Background Blood pressure (BP) control is frequently difficult to achieve in patients with predominantly elevated systolic BP. Consequently, these patients frequently require combination therapy ...including a thiazide diuretic such as hydrochlorothiazide (HCTZ) and an agent blocking the renin-angiotensin-aldosterone system. Current clinical practice usually limits the daily dose of HCTZ to 25 mg. This often leads to the necessity of using additional antihypertensive agents to control BP in a high proportion of patients. Objectives To compare the efficacy of two doses of losartan (LOS)/HCTZ combinations in patients with uncontrolled ambulatory systolic hypertension after six weeks of treatment with LOS 100 mg/HCTZ 25 mg (LOS100/HCTZ25). Methods Following a two- to four-week washout period, subjects with a mean clinic sitting systolic BP of 160 mmHg or higher and a mean ambulatory daytime systolic BP (MDSBP) of 135 mmHg or higher on LOS100/HCTZ25 (n = 105; 33 women and 72 men) were randomly assigned to receive LOS 150 mg/HCTZ 25 mg (group 1; n = 53) or LOS 150 mg/HCTZ 37.5 mg (LOS150/HCTZ37.5, group 2; n = 52). The primary end point was the difference in MDSBP reductions.

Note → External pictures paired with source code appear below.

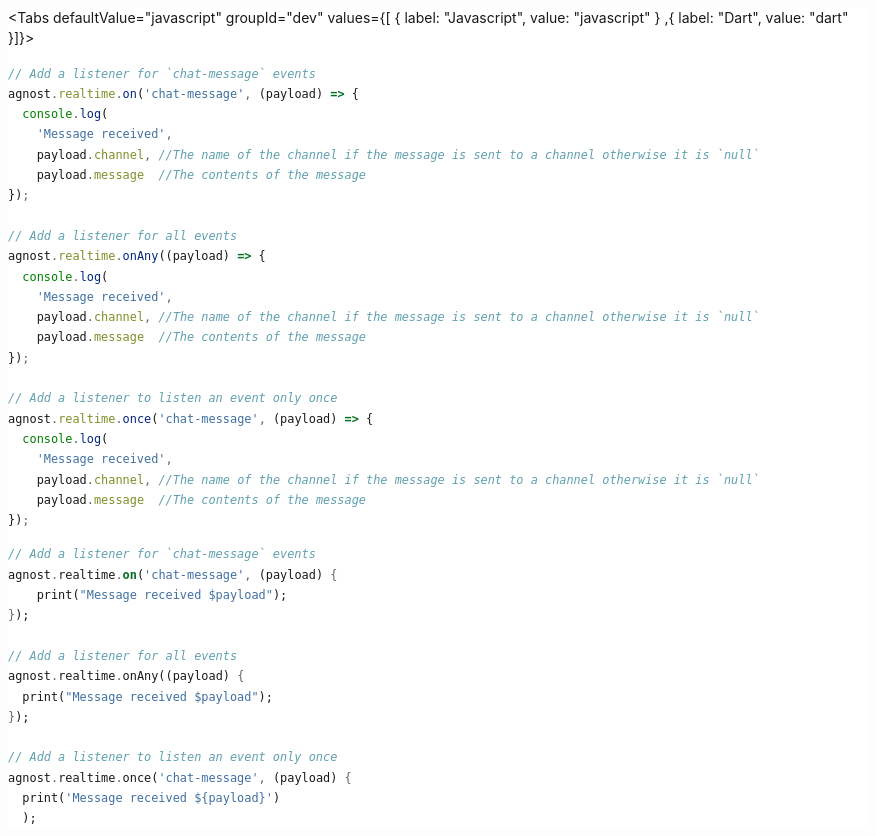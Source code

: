 <Tabs defaultValue="javascript" groupId="dev" values={[ { label: "Javascript", value: "javascript" } ,{ label: "Dart", value: "dart" }]}>


<TabItem value="javascript">


```jsx
// Add a listener for `chat-message` events
agnost.realtime.on('chat-message', (payload) => {
  console.log(
    'Message received',
    payload.channel, //The name of the channel if the message is sent to a channel otherwise it is `null`
    payload.message  //The contents of the message
});

// Add a listener for all events
agnost.realtime.onAny((payload) => {
  console.log(
    'Message received',
    payload.channel, //The name of the channel if the message is sent to a channel otherwise it is `null`
    payload.message  //The contents of the message
});

// Add a listener to listen an event only once
agnost.realtime.once('chat-message', (payload) => {
  console.log(
    'Message received',
    payload.channel, //The name of the channel if the message is sent to a channel otherwise it is `null`
    payload.message  //The contents of the message
});

```

</TabItem>


<TabItem value="dart">


```dart
// Add a listener for `chat-message` events
agnost.realtime.on('chat-message', (payload) {
    print("Message received $payload");
});

// Add a listener for all events
agnost.realtime.onAny((payload) {
  print("Message received $payload");
});

// Add a listener to listen an event only once
agnost.realtime.once('chat-message', (payload) {
  print('Message received ${payload}')
  );

```
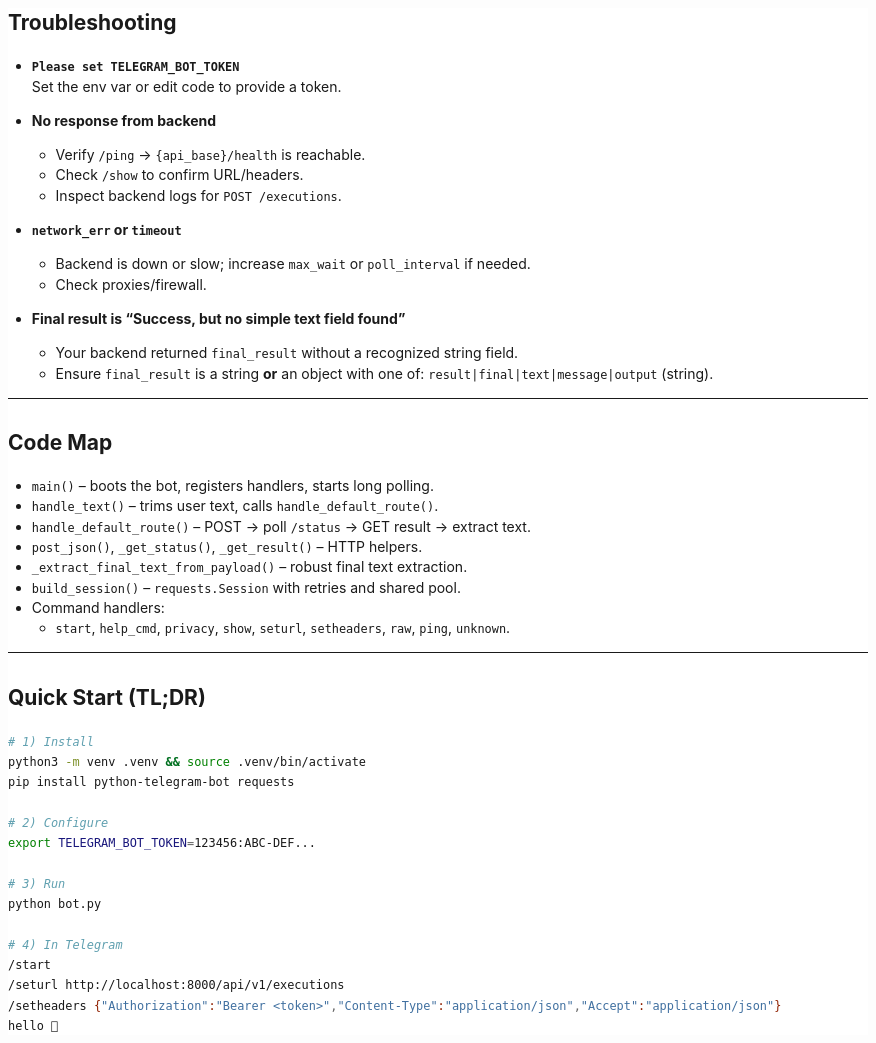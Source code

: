 ## Troubleshooting

- **`Please set TELEGRAM_BOT_TOKEN`**  
  Set the env var or edit code to provide a token.

- **No response from backend**  
  - Verify `/ping` → `{api_base}/health` is reachable.
  - Check `/show` to confirm URL/headers.
  - Inspect backend logs for `POST /executions`.

- **`network_err` or `timeout`**  
  - Backend is down or slow; increase `max_wait` or `poll_interval` if needed.
  - Check proxies/firewall.

- **Final result is “Success, but no simple text field found”**  
  - Your backend returned `final_result` without a recognized string field.
  - Ensure `final_result` is a string **or** an object with one of:
    `result|final|text|message|output` (string).

---

## Code Map

- `main()` – boots the bot, registers handlers, starts long polling.
- `handle_text()` – trims user text, calls `handle_default_route()`.
- `handle_default_route()` – POST → poll `/status` → GET result → extract text.
- `post_json()`, `_get_status()`, `_get_result()` – HTTP helpers.
- `_extract_final_text_from_payload()` – robust final text extraction.
- `build_session()` – `requests.Session` with retries and shared pool.
- Command handlers:
  - `start`, `help_cmd`, `privacy`, `show`, `seturl`, `setheaders`, `raw`, `ping`, `unknown`.

---



## Quick Start (TL;DR)

```bash
# 1) Install
python3 -m venv .venv && source .venv/bin/activate
pip install python-telegram-bot requests

# 2) Configure
export TELEGRAM_BOT_TOKEN=123456:ABC-DEF...

# 3) Run
python bot.py

# 4) In Telegram
/start
/seturl http://localhost:8000/api/v1/executions
/setheaders {"Authorization":"Bearer <token>","Content-Type":"application/json","Accept":"application/json"}
hello 👋
```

Results At the end of the six-week treatment period, the respective additional decreases in MDSBP were 1.2 mmHg (P = 0.335) on LOS 150 mg/HCTZ 25 mg and 5.6 mmHg (P < 0.0001) on LOS150/HCTZ37.5 (difference of 4.4 mmHg; P = 0.011). Daytime systolic ambulatory BP goal (lower than 130 mmHg) achievement tended to be higher (25% versus 17%; P = 0.313) with LOS150/HCTZ37.5, while it was significantly higher (65% versus 43%; P = 0.024) for mean daytime diastolic BP (lower than 80 mmHg). No deleterious metabolic changes were observed. Conclusions In patients with uncontrolled systolic ambulatory hypertension receiving LOS100/HCTZ25, increasing both HCTZ and LOS dosages simultaneously to LOS150/HCTZ37.5 may be an effective strategy that does not affect metabolic parameters.